START SOURCE MATERIAL
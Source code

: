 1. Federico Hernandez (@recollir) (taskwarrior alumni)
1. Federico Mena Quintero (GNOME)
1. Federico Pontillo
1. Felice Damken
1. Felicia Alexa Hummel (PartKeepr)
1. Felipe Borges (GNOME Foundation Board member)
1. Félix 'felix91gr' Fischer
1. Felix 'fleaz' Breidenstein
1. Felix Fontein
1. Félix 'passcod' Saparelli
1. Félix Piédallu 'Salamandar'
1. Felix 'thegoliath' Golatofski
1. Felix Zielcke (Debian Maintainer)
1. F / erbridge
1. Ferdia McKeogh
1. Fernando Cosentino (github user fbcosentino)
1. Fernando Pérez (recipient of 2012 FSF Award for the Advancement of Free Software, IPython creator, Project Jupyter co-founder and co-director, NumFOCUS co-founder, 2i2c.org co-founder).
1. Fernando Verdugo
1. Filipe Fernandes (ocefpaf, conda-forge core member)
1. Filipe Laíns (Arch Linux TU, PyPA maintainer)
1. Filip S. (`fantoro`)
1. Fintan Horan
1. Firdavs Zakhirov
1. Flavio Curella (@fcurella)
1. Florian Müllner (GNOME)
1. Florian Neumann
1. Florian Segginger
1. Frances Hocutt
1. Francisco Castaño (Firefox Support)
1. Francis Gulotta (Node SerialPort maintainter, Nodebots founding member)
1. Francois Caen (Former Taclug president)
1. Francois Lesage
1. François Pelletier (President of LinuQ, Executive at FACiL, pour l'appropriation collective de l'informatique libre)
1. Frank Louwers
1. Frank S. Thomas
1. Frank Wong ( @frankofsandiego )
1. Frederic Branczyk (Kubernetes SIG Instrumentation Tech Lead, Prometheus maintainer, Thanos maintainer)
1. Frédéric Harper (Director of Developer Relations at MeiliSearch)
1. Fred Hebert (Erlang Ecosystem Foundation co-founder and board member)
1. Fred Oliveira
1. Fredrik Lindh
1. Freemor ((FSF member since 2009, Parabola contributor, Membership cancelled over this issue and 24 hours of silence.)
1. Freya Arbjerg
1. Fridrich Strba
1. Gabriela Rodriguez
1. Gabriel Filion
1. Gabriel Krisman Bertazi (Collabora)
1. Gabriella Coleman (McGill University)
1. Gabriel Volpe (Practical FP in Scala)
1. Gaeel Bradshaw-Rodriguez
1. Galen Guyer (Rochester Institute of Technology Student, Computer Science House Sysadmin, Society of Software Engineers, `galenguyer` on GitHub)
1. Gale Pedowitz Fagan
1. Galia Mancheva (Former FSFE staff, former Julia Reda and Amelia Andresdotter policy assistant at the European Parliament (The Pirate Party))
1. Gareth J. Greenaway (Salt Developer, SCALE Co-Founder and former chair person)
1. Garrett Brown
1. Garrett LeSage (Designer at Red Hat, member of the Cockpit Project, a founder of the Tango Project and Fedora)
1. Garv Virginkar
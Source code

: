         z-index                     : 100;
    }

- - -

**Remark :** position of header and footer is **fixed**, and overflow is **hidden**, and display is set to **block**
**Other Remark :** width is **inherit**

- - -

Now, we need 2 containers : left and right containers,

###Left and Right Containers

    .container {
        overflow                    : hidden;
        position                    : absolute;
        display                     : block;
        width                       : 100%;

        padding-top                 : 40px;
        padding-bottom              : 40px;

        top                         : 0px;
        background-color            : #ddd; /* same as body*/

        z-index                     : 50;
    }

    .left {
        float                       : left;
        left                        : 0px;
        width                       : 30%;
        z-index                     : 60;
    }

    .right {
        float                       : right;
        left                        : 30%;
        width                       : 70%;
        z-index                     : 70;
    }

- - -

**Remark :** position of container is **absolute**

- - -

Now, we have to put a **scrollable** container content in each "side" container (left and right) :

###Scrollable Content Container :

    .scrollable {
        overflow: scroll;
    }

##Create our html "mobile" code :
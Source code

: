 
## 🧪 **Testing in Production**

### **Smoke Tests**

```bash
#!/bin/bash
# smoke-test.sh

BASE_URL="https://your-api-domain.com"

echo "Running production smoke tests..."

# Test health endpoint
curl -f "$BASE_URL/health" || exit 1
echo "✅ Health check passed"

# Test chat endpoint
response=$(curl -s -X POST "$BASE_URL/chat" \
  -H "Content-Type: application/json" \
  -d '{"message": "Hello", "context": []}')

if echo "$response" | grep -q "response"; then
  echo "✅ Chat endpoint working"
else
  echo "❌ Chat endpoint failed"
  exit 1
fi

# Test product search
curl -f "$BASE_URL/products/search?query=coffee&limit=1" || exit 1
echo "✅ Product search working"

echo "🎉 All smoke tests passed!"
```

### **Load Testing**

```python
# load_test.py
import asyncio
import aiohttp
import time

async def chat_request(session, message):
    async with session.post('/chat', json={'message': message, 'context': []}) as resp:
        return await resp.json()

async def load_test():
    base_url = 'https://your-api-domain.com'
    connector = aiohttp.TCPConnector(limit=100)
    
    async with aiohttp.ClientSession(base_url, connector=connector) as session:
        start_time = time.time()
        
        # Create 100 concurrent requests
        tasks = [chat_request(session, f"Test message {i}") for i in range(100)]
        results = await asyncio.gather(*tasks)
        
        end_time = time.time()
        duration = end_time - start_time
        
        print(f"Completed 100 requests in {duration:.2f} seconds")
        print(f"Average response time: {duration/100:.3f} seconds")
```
END SOURCE MATERIAL
Write out the full listing without altering anything.

Source code

: 1. Federico Hernandez (@recollir) (taskwarrior alumni)
1. Federico Mena Quintero (GNOME)
1. Federico Pontillo
1. Felice Damken
1. Felicia Alexa Hummel (PartKeepr)
1. Felipe Borges (GNOME Foundation Board member)
1. Félix 'felix91gr' Fischer
1. Felix 'fleaz' Breidenstein
1. Felix Fontein
1. Félix 'passcod' Saparelli
1. Félix Piédallu 'Salamandar'
1. Felix 'thegoliath' Golatofski
1. Felix Zielcke (Debian Maintainer)
1. F / erbridge
1. Ferdia McKeogh
1. Fernando Cosentino (github user fbcosentino)
1. Fernando Pérez (recipient of 2012 FSF Award for the Advancement of Free Software, IPython creator, Project Jupyter co-founder and co-director, NumFOCUS co-founder, 2i2c.org co-founder).
1. Fernando Verdugo
1. Filipe Fernandes (ocefpaf, conda-forge core member)
1. Filipe Laíns (Arch Linux TU, PyPA maintainer)
1. Filip S. (`fantoro`)
1. Fintan Horan
1. Firdavs Zakhirov
1. Flavio Curella (@fcurella)
1. Florian Müllner (GNOME)
1. Florian Neumann
1. Florian Segginger
1. Frances Hocutt
1. Francisco Castaño (Firefox Support)
1. Francis Gulotta (Node SerialPort maintainter, Nodebots founding member)
1. Francois Caen (Former Taclug president)
1. Francois Lesage
1. François Pelletier (President of LinuQ, Executive at FACiL, pour l'appropriation collective de l'informatique libre)
1. Frank Louwers
1. Frank S. Thomas
1. Frank Wong ( @frankofsandiego )
1. Frederic Branczyk (Kubernetes SIG Instrumentation Tech Lead, Prometheus maintainer, Thanos maintainer)
1. Frédéric Harper (Director of Developer Relations at MeiliSearch)
1. Fred Hebert (Erlang Ecosystem Foundation co-founder and board member)
1. Fred Oliveira
1. Fredrik Lindh
1. Freemor ((FSF member since 2009, Parabola contributor, Membership cancelled over this issue and 24 hours of silence.)
1. Freya Arbjerg
1. Fridrich Strba
1. Gabriela Rodriguez
1. Gabriel Filion
1. Gabriel Krisman Bertazi (Collabora)
1. Gabriella Coleman (McGill University)
1. Gabriel Volpe (Practical FP in Scala)
1. Gaeel Bradshaw-Rodriguez
1. Galen Guyer (Rochester Institute of Technology Student, Computer Science House Sysadmin, Society of Software Engineers, `galenguyer` on GitHub)
1. Gale Pedowitz Fagan
1. Galia Mancheva (Former FSFE staff, former Julia Reda and Amelia Andresdotter policy assistant at the European Parliament (The Pirate Party))
1. Gareth J. Greenaway (Salt Developer, SCALE Co-Founder and former chair person)
1. Garrett Brown
1. Garrett LeSage (Designer at Red Hat, member of the Cockpit Project, a founder of the Tango Project and Fedora)
1. Garv Virginkar
Source code

:         z-index                     : 100;
    }

- - -

**Remark :** position of header and footer is **fixed**, and overflow is **hidden**, and display is set to **block**
**Other Remark :** width is **inherit**

- - -

Now, we need 2 containers : left and right containers,

###Left and Right Containers

    .container {
        overflow                    : hidden;
        position                    : absolute;
        display                     : block;
        width                       : 100%;

        padding-top                 : 40px;
        padding-bottom              : 40px;

        top                         : 0px;
        background-color            : #ddd; /* same as body*/

        z-index                     : 50;
    }

    .left {
        float                       : left;
        left                        : 0px;
        width                       : 30%;
        z-index                     : 60;
    }

    .right {
        float                       : right;
        left                        : 30%;
        width                       : 70%;
        z-index                     : 70;
    }

- - -

**Remark :** position of container is **absolute**

- - -

Now, we have to put a **scrollable** container content in each "side" container (left and right) :

###Scrollable Content Container :

    .scrollable {
        overflow: scroll;
    }

##Create our html "mobile" code :
Source code

: 
## 🧪 **Testing in Production**

### **Smoke Tests**

```bash
#!/bin/bash
# smoke-test.sh

BASE_URL="https://your-api-domain.com"

echo "Running production smoke tests..."

# Test health endpoint
curl -f "$BASE_URL/health" || exit 1
echo "✅ Health check passed"

# Test chat endpoint
response=$(curl -s -X POST "$BASE_URL/chat" \
  -H "Content-Type: application/json" \
  -d '{"message": "Hello", "context": []}')

if echo "$response" | grep -q "response"; then
  echo "✅ Chat endpoint working"
else
  echo "❌ Chat endpoint failed"
  exit 1
fi

# Test product search
curl -f "$BASE_URL/products/search?query=coffee&limit=1" || exit 1
echo "✅ Product search working"

echo "🎉 All smoke tests passed!"
```

### **Load Testing**

```python
# load_test.py
import asyncio
import aiohttp
import time

async def chat_request(session, message):
    async with session.post('/chat', json={'message': message, 'context': []}) as resp:
        return await resp.json()

async def load_test():
    base_url = 'https://your-api-domain.com'
    connector = aiohttp.TCPConnector(limit=100)
    
    async with aiohttp.ClientSession(base_url, connector=connector) as session:
        start_time = time.time()
        
        # Create 100 concurrent requests
        tasks = [chat_request(session, f"Test message {i}") for i in range(100)]
        results = await asyncio.gather(*tasks)
        
        end_time = time.time()
        duration = end_time - start_time
        
        print(f"Completed 100 requests in {duration:.2f} seconds")
        print(f"Average response time: {duration/100:.3f} seconds")
```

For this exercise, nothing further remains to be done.